> **THE DATA**

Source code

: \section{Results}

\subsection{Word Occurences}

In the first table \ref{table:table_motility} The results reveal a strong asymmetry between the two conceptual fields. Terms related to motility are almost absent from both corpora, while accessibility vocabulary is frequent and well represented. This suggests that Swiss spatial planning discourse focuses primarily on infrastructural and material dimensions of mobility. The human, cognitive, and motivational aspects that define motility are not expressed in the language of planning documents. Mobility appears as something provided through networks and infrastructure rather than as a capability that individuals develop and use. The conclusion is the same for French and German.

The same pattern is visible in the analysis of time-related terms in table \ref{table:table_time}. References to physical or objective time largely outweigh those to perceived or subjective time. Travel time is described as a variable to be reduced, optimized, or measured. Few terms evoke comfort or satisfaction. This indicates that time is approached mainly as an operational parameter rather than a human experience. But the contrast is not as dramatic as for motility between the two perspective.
--
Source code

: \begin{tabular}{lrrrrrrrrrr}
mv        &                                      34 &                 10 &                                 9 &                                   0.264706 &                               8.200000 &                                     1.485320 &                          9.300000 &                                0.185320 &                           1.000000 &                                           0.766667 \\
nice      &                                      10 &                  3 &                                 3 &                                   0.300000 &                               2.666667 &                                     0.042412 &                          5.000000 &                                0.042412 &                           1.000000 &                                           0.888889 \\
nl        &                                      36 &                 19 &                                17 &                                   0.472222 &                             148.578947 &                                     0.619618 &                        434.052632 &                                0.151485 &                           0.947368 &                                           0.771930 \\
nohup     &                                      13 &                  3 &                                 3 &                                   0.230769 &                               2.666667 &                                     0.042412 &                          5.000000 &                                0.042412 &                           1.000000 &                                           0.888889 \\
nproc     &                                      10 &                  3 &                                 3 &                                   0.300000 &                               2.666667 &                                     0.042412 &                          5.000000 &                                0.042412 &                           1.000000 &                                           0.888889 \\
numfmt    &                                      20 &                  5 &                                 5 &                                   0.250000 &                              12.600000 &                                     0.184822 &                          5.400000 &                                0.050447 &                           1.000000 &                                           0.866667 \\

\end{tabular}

> **TASK REQUIREMENTS**
Give the number of lines in the data above that include the word "tabular", with no other words.

> **ANSWER TO THIS TASK**
2